A menudo, ciertos oyentes se desconciertan al recibir estas páginas, ricas en atmósferas armónicas sugestivas pero que – tal es la objeción –descuajadas en lo melódico. Janacek repite obsesivamente un trozo de melodía que no alcanza a resolver. Luego insiste en tal vacilación. Es entonces cuando cabe advertir que estamos ante un recurso estilístico, ante un gesto expresivo, propio de su expresionismo, valga la redundancia. Janacek ha vuelto a plantear el problema de la forma inconclusa como algo válido en sí mismo, como algo que lejos de ser una forma imperfecta es, por el contrario, una solución formal. La música está hecha de sonidos y silencios y en este tipo de fragmentarismo melódico el silencio es parte del sonido como suspensión del sentido. El escucha desorientado no advierte que es él quien debe completar, con toda libertad, lo sugerido por ese hueco sonoro.

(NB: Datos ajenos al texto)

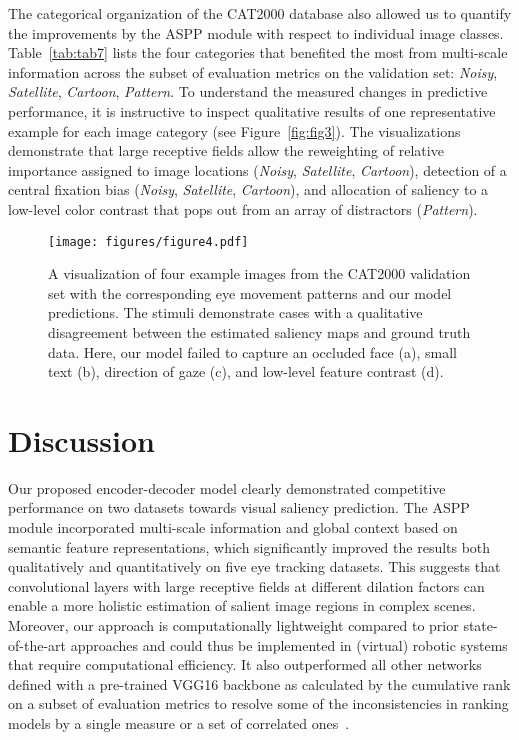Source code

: \documentclass[final,1p,times,number]{elsarticle}
\begin{document}
The categorical organization of the CAT2000 database also allowed us to quantify the improvements by the ASPP module with respect to individual image classes. Table~\ref{tab:tab7} lists the four categories that benefited the most from multi-scale information across the subset of evaluation metrics on the validation set: \textit{Noisy}, \textit{Satellite}, \textit{Cartoon}, \textit{Pattern}. To understand the measured changes in predictive performance, it is instructive to inspect qualitative results of one representative example for each image category (see Figure~\ref{fig:fig3}). The visualizations demonstrate that large receptive fields allow the reweighting of relative importance assigned to image locations (\textit{Noisy}, \textit{Satellite}, \textit{Cartoon}), detection of a central fixation bias (\textit{Noisy}, \textit{Satellite}, \textit{Cartoon}), and allocation of saliency to a low-level color contrast that pops out from an array of distractors (\textit{Pattern}).

\begin{figure}[t!]
\centering\texttt{[image: figures/figure4.pdf]}
\caption{A visualization of four example images from the CAT2000 validation set with the corresponding eye movement patterns and our model predictions. The stimuli demonstrate cases with a qualitative disagreement between the estimated saliency maps and ground truth data. Here, our model failed to capture an occluded face (a), small text (b), direction of gaze (c), and low-level feature contrast (d).}
\label{fig:fig4}
\end{figure}

\section{Discussion}

Our proposed encoder-decoder model clearly demonstrated competitive performance on two datasets towards visual saliency prediction. The ASPP module incorporated multi-scale information and global context based on semantic feature representations, which significantly improved the results both qualitatively and quantitatively on five eye tracking datasets. This suggests that convolutional layers with large receptive fields at different dilation factors can enable a more holistic estimation of salient image regions in complex scenes. Moreover, our approach is computationally lightweight compared to prior state-of-the-art approaches and could thus be implemented in (virtual) robotic systems that require computational efficiency. It also outperformed all other networks defined with a pre-trained VGG16 backbone as calculated by the cumulative rank on a subset of evaluation metrics to resolve some of the inconsistencies in ranking models by a single measure or a set of correlated ones~\cite{riche2013saliency,bylinskii2018different}.
\end{document}
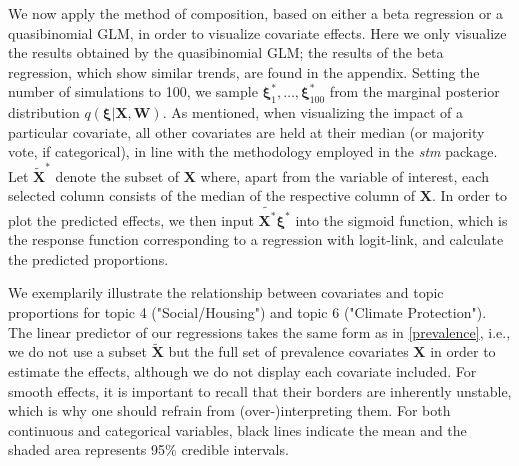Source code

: \noindent We now apply the method of composition, based on either a beta regression or a quasibinomial GLM, in order to visualize covariate effects. Here we only visualize the results obtained by the quasibinomial GLM; the results of the beta regression, which show similar trends, are found in the appendix. Setting the number of simulations to 100, we sample $\boldsymbol{\xi}^*_1, \dots, \boldsymbol{\xi}^*_{100}$ from the  marginal posterior distribution $q(\boldsymbol{\xi} | \boldsymbol{X}, \boldsymbol{W})$. As mentioned, when visualizing the impact of a particular covariate, all other covariates are held at their median (or majority vote, if categorical), in line with the methodology employed in the \textit{stm} package.
Let $\tilde{\boldsymbol{X}}^*$ denote the subset of $\boldsymbol{X}$ where, apart from the variable of interest, each selected column consists of the median of the respective column of $\boldsymbol{X}$. In order to plot the predicted effects, we then input $\tilde{\boldsymbol{X}^*}\boldsymbol{\xi}^*$ into the sigmoid function, which is the response function corresponding to a regression with logit-link, and calculate the predicted proportions. 

We exemplarily illustrate the relationship between covariates and topic proportions for topic 4 ("Social/Housing") and topic 6 ("Climate Protection"). The linear predictor of our regressions takes the same form as in  \eqref{prevalence}, i.e., we do not use a subset $\tilde{\boldsymbol{X}}$ but the full set of prevalence covariates $\boldsymbol{X}$ in order to estimate the effects, although we do not display each covariate included. For smooth effects, it is important to recall that their borders are inherently unstable, which is why one should refrain from (over-)interpreting them. For both continuous and categorical variables, black lines indicate the mean and the shaded area represents 95\% credible intervals.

El romanticismo ya trabajó en esa vía de ocurrencias explosivas y fugaces, impromptus, preludios, impresiones de viajero. La literatura lo ha hecho repetidamente en aforismos, greguerías, apuntes de dietarios. No hay música perfecta y definitivamente conclusa, como no hay palabra de semejante calidad. Siempre estamos diciendo una parte de la utópica totalidad de lo decible. El arte lo sabe y lo conforma. Volvamos a Janacek, a su piano “tartamudo” y démosle la razón.